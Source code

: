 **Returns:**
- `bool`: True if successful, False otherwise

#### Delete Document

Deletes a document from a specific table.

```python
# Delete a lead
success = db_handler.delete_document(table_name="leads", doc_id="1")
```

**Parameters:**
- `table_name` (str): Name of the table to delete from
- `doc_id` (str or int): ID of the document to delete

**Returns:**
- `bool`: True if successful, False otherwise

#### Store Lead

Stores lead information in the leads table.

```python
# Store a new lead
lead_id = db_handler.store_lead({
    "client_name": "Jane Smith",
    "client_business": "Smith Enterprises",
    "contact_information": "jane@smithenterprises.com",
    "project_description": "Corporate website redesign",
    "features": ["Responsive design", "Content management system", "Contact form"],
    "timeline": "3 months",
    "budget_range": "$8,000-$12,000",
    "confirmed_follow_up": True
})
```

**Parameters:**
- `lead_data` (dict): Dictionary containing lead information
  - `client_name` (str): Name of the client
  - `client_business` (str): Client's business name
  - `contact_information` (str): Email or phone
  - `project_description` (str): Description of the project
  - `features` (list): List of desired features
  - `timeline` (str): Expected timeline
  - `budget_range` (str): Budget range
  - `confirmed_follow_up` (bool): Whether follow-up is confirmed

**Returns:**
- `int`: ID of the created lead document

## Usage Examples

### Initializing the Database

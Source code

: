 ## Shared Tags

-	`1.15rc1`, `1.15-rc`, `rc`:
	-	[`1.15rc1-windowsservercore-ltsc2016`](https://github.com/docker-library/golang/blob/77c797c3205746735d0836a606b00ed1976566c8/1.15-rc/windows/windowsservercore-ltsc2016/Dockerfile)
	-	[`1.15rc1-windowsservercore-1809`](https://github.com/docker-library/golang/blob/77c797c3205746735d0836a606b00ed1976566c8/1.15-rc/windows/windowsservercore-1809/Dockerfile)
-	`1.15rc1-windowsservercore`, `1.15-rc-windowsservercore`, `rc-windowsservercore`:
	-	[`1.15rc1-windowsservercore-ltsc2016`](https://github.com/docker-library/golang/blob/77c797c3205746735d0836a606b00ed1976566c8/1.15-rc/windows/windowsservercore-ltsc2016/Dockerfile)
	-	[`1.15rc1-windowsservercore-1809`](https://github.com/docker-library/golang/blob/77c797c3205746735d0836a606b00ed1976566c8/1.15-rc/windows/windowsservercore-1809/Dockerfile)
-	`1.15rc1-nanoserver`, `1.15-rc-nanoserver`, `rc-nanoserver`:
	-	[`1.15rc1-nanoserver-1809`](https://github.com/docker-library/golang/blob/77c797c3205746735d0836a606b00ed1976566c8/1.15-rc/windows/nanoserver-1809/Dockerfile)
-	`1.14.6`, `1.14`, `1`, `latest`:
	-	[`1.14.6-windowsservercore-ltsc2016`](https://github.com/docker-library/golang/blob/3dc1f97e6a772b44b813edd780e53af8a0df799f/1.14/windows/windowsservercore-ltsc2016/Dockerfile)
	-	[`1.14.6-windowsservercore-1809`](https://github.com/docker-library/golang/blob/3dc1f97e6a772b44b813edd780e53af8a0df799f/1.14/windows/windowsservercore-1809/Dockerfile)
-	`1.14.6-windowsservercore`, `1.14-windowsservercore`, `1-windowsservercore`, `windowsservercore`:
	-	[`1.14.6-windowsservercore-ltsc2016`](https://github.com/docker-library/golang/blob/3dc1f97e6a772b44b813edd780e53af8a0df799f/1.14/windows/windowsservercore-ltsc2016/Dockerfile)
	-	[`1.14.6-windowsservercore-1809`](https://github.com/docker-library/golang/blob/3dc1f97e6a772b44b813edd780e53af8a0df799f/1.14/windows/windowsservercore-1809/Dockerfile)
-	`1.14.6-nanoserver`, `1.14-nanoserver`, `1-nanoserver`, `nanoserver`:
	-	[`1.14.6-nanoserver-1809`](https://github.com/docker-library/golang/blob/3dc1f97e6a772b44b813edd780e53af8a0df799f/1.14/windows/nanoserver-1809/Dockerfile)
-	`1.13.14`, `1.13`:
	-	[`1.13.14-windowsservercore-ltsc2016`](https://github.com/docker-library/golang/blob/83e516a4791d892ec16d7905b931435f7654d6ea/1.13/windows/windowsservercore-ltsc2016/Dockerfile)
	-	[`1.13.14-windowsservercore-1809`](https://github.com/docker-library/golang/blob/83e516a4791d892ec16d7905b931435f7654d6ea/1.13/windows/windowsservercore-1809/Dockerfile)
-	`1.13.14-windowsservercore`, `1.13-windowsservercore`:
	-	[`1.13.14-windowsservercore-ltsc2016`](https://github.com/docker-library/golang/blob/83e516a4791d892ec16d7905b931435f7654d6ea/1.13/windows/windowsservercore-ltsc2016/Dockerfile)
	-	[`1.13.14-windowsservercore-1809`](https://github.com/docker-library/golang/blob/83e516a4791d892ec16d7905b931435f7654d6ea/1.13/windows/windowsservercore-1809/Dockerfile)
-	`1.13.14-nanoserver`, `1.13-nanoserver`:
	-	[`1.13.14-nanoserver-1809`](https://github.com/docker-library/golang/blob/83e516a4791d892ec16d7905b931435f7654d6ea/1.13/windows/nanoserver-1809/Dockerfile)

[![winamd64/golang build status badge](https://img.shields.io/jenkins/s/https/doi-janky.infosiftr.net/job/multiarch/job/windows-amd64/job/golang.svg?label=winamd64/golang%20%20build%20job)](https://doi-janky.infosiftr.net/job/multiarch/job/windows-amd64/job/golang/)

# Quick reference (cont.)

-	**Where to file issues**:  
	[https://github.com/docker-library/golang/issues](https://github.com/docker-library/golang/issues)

────────────────────────────────────────

§ DESCRIPTION OF THE TASK
Look through the material for "leads". Copy each line that has it.

§ RESULT OF THE TASK
success = db_handler.delete_document(table_name="leads", doc_id="1")
Stores lead information in the leads table.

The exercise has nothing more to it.